Eclectic collective

HUMANWINE emerge as Boston’s next big concept in rock
By BRETT MILANO  |  March 27, 2007

VIDEO: One minute with HUMANWINE

The house that HUMANWINE founders Holly Brewer and M@ (i.e., Matt) McNiss share in Jamaica Plain looks like a gallery that’s exploded. Hanging up in no particular order are Indian tapestries, graveyard rubbings, abstract canvases, dancing skeletons, political posters, erotic pin-ups, and punk-rock gig flyers. It’s a perfect visual translation of the duo’s cut-and-paste musical style. And it’s a clue to the way HUMANWINE (a name they spell with all caps) see themselves, in that they’re as much about socio-political art as about rock and roll.

“I was a visual artist for most of my life before I focused on music,” McNiss explains.
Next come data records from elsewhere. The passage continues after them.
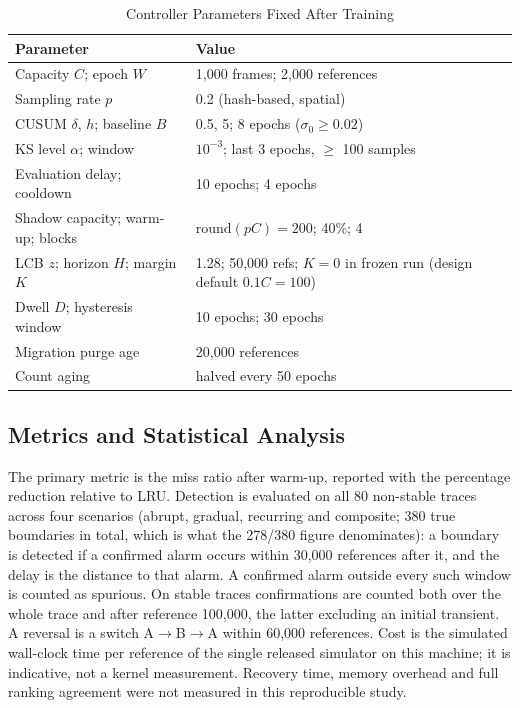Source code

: \documentclass[10pt,twocolumn,a4paper]{IEEEtran}
\begin{document}
\begin{table}[!t]
\caption{Controller Parameters Fixed After Training}
\label{tab:params}
\footnotesize
\begin{tabular}{@{}p{}p{}@{}}
\toprule
Parameter & Value \\
\midrule
Capacity $C$; epoch $W$ & 1,000 frames; 2,000 references \\
Sampling rate $p$ & 0.2 (hash-based, spatial) \\
CUSUM $\delta$, $h$; baseline $B$ & 0.5, 5; 8 epochs ($\sigma_0 \ge 0.02$) \\
KS level $\alpha$; window & $10^{-3}$; last 3 epochs, $\ge$ 100 samples \\
Evaluation delay; cooldown & 10 epochs; 4 epochs \\
Shadow capacity; warm-up; blocks & $\mathrm{round}(pC) = 200$; 40\%; 4 \\
LCB $z$; horizon $H$; margin $K$ & 1.28; 50,000 refs; $K = 0$ in frozen run (design default $0.1C = 100$) \\
Dwell $D$; hysteresis window & 10 epochs; 30 epochs \\
Migration purge age & 20,000 references \\
Count aging & halved every 50 epochs \\
\bottomrule
\end{tabular}
\end{table}

\subsection{Metrics and Statistical Analysis}

The primary metric is the miss ratio after warm-up, reported with the
percentage reduction relative to LRU. Detection is evaluated on all 80
non-stable traces across four scenarios (abrupt, gradual, recurring and
composite; 380 true boundaries in total, which is what the 278/380 figure
denominates): a boundary is detected if a confirmed alarm occurs within
30,000 references after it, and the delay is the distance to that alarm. A
confirmed alarm outside every such window is counted as spurious. On stable
traces confirmations are counted both over the whole trace and after reference
100,000, the latter excluding an initial transient. A reversal is a switch
A$\to$B$\to$A within 60,000 references. Cost is the simulated wall-clock time per reference of the single
released simulator on this machine; it is indicative, not a kernel measurement.
Recovery time, memory overhead and full ranking agreement were not measured in
this reproducible study.
\end{document}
Brewer adds, “And I was always picking up bones in courtyards and making necklaces out of them, before I started poking holes in people for money.” (She did piercings.) The pair are well matched: she’s a small spitfire and he’s a quieter heavy thinker. Brewer: “What we do is a hundred million percent about politics. And about relationships — the relationship between large masses of people and the small groups of people who control them.” McNiss: “Our only real intention is to live the life of art and to do it convincingly. We wear our influences on our sleeve, just like anyone else. But our sleeves are all patches of everything we’ve ever liked.”

HUMANWINE have been drawing notice and raising eyebrows since arriving in town two years ago. Beyond Brewer’s facial tattoos, there was their sound, which like that of the Dresden Dolls and Reverend Glasseye (two groups HUMANWINE are often lumped in with) is unusual and has an art-school/theatrical edge. But rather than being purely cabaret or purely rock and roll, HUMANWINE suggest the soundtrack of a play that hasn’t been written yet. It has rock elements, but they’re mixed in with circus music, drunken sea chanteys, and spooky waltzes. McNiss throws out just enough heavy guitar riffs to provide familiarity; Brewer’s voice and her commanding stage presence lure you into the darker and more dreamlike aspects.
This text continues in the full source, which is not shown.